Ghamdi is a senior ref who is regarded as one of the best officials in the Asian Football Confederation. The Saudi has been a FIFA international referee since 2003 and has officiated at the 2007 Asian Cup, 2008 Olympics and the 2010 World Cup, among other important matches. In 2010 he even won the Best Referee of the Year honour by the Al-Nadi newspaper. He is in the running to ref at the 2014 World Cup in Brazil.
But June 12, 2012, was not one of his best nights.
Ghamdi should not have given Mark Milligan a second yellow card for a very soft challenge. After he had, he almost didn’t send Milligan off after forgetting he had carded him twice.
Then there was the incredibly strange penalty awarded to Australia in the second half. The contact in the box was minimal, at best, and seemed like a square up for the bad decision. The Socceroos duly took the chance presented and scored the penalty to make it 1-1.
Then as the game was about to end, Japan won a free-kick. The Blue Samurai were about to take it when Ghamdi blew full-time. The Japanese have every right to be filthy, the rules don’t dictate it but fair play should have allowed them to take it and for full-time to be blown after its completion.
Now, I’m loath to criticise referees. They have a very tough job and of course remain vital for football to exist at every level – from park football to Old Trafford.
Maybe Ghamdi got caught up in the drama and high-octane atmosphere. Maybe the passionate 40,000-odd Suncorp crowd intimidated him, maybe he was out of his depth. Whatever, AFC and FIFA needs to ensure that for games as important as these the very best refs are chosen. We need the top match officials in the pressure-cooker games to ensure one bad decision doesn’t cost a nation a World Cup berth.
The top of the Asian football tree is Japan, Korea and Australia, and predictably the best referees would come from these three countries. Why was a Korean ref not made available for this game? Obviously an Aussie or Japanese official couldn’t be involved, but if the top Asian refs are unavailable shouldn’t an elite ref from another confederation be used? Fly in a European official who is used to directing play in the Champions League or in European internationals.

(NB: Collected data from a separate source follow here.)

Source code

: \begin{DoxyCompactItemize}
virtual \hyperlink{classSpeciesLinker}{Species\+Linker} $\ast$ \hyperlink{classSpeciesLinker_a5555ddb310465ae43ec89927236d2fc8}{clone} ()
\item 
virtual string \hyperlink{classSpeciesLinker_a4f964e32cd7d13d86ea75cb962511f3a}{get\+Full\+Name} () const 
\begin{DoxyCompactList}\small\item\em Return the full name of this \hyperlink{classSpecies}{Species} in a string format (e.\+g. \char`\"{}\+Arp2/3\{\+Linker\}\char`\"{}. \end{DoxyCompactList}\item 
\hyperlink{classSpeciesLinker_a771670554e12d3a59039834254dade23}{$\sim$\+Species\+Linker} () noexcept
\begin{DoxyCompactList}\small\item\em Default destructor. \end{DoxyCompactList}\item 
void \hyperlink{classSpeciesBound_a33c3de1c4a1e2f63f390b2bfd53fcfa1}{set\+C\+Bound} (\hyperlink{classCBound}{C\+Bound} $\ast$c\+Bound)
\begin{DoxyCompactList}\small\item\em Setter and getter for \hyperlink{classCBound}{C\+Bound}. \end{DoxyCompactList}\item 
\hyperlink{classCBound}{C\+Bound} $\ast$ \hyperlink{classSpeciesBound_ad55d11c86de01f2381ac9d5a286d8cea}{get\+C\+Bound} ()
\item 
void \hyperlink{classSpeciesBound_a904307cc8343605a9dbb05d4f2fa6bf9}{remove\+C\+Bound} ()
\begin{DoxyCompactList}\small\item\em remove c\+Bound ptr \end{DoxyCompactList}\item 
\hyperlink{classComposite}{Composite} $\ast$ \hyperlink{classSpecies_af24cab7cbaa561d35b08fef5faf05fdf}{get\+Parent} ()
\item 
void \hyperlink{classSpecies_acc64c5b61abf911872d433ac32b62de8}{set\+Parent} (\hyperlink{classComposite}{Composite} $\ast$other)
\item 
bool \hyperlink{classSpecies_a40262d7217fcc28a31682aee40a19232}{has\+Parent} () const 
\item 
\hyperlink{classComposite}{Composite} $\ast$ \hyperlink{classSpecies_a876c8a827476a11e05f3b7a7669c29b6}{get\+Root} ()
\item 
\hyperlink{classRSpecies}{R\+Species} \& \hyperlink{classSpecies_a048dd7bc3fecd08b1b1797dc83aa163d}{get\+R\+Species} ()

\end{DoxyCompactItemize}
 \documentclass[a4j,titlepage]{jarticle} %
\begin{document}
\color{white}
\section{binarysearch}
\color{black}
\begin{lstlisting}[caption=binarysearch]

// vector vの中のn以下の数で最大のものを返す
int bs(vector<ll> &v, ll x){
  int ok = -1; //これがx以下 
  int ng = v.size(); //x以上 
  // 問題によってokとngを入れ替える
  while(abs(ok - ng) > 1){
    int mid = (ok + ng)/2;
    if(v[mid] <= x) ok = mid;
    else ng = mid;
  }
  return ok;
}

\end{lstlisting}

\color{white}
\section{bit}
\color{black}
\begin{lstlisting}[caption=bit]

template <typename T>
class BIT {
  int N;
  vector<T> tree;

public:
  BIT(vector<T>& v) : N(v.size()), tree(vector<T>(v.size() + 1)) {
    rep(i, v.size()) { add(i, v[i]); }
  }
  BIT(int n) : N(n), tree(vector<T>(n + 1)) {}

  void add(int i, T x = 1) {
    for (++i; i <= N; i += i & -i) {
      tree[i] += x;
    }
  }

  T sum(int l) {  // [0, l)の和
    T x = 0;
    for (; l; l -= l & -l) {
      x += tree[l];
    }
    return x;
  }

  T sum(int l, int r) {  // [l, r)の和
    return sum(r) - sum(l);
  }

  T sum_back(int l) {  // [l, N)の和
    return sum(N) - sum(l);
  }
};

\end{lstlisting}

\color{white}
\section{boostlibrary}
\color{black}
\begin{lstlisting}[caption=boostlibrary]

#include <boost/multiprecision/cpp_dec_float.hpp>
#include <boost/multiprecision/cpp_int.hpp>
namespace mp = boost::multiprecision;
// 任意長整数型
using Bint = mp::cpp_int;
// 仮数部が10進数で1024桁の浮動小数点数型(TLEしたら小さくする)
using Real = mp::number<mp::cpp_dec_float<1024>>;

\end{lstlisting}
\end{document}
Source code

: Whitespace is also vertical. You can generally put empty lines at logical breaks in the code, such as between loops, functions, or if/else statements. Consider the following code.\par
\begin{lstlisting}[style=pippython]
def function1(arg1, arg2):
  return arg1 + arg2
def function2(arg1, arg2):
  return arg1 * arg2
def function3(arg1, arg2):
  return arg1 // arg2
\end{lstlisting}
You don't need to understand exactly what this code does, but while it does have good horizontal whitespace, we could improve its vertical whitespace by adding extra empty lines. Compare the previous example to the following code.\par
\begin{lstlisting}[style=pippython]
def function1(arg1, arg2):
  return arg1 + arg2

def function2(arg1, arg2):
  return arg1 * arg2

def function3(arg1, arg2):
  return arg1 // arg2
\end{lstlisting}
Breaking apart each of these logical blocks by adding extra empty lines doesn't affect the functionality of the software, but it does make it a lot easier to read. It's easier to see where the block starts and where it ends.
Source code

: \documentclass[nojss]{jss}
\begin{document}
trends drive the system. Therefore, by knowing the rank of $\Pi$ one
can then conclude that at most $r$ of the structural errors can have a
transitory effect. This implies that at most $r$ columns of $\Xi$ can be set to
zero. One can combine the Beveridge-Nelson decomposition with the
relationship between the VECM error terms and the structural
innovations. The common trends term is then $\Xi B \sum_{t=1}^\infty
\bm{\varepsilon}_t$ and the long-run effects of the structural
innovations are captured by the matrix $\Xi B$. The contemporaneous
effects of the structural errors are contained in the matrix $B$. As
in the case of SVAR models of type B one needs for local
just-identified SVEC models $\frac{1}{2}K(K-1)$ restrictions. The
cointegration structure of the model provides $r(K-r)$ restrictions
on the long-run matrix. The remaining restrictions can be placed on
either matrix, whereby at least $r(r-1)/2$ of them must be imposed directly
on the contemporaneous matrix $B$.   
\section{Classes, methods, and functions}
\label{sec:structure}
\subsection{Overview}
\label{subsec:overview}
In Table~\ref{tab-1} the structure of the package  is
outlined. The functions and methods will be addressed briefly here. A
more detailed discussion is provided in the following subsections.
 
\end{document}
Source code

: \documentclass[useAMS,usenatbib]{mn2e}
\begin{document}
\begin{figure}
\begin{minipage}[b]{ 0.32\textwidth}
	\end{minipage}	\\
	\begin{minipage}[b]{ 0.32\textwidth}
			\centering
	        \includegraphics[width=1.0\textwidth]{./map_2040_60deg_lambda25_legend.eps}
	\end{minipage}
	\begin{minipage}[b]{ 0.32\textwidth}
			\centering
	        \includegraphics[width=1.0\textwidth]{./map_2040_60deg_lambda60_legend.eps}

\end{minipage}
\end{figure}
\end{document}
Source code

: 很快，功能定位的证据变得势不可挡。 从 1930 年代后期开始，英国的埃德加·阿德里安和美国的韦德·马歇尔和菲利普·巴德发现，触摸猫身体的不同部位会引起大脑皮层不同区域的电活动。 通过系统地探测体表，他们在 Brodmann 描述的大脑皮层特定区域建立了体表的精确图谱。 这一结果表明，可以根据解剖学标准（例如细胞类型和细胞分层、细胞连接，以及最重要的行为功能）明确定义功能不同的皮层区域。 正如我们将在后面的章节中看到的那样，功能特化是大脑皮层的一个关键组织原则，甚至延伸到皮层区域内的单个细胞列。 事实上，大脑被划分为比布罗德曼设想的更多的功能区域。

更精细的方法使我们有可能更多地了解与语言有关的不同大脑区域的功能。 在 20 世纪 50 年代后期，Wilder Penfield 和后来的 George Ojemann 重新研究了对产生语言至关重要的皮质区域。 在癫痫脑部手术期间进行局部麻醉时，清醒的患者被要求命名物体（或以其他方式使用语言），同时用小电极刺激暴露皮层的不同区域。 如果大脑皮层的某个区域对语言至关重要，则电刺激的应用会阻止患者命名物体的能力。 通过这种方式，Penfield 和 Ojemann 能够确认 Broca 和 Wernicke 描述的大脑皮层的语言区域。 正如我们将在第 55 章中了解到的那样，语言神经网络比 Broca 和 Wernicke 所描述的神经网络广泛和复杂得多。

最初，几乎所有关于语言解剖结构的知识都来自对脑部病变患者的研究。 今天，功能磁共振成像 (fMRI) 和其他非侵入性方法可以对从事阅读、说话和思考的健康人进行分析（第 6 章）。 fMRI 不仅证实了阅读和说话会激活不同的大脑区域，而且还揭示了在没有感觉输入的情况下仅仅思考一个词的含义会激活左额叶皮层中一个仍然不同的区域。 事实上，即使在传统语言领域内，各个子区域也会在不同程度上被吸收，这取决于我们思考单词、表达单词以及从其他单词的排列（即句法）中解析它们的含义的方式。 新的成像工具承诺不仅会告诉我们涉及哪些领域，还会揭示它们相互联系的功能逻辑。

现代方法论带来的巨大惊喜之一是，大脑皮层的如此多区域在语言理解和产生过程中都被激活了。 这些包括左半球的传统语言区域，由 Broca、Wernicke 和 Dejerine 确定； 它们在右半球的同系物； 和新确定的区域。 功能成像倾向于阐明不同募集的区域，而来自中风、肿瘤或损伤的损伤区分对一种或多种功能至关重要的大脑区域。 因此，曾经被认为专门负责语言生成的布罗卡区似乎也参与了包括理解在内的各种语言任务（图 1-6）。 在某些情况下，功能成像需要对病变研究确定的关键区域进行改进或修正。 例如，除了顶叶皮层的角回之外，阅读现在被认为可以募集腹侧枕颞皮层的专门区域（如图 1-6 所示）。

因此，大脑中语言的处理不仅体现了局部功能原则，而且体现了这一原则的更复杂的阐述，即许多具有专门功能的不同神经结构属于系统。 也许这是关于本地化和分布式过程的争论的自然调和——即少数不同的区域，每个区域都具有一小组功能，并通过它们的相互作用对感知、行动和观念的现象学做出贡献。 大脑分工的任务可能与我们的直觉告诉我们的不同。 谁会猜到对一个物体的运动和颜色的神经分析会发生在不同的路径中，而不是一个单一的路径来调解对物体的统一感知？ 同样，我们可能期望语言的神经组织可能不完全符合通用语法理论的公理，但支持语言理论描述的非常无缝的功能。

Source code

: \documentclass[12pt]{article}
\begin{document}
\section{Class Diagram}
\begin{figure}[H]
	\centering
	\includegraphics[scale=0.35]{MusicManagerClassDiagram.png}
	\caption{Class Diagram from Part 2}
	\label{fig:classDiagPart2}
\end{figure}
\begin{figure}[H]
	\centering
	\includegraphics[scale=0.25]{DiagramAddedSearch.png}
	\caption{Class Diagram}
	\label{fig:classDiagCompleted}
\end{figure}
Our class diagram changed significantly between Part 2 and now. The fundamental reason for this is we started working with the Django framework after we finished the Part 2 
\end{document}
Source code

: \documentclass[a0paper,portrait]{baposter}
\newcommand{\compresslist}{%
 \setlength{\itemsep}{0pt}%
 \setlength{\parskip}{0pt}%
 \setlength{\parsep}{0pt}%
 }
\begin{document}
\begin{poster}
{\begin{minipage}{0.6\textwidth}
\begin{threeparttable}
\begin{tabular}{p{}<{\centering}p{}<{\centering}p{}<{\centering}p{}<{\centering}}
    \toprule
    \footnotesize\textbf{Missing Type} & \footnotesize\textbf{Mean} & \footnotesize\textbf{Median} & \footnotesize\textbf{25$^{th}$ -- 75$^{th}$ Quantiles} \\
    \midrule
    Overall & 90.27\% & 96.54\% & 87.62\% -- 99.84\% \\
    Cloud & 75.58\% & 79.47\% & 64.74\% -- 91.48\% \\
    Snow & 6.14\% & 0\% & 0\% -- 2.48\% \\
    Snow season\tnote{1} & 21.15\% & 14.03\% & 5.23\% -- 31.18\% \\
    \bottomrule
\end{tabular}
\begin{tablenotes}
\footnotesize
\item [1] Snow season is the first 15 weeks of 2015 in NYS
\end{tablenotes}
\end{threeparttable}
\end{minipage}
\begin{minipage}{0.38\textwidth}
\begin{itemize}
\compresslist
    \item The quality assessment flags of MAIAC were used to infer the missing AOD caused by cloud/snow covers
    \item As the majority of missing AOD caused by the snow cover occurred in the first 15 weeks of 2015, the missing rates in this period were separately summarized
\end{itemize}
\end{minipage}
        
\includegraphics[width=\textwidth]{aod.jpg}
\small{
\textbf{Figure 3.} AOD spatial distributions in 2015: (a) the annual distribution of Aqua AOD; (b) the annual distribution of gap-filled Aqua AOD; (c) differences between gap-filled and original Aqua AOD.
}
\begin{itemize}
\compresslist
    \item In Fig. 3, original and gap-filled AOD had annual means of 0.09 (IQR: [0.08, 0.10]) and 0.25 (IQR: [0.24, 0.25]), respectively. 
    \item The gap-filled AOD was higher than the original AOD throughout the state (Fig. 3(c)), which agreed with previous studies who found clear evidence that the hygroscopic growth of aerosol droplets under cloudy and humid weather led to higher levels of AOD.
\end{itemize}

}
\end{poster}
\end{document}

The AFC needs to ensure that refereeing standards across Asian continue to grow and improve. The current standard ranges very greatly from the J-League to other competitions, such as Singapore’s S-League or India’s I-League. We need to increase professionalism and make sure that our refereeing ranks in Asia have access to the best training and resources so that they are better prepared for occasions like these.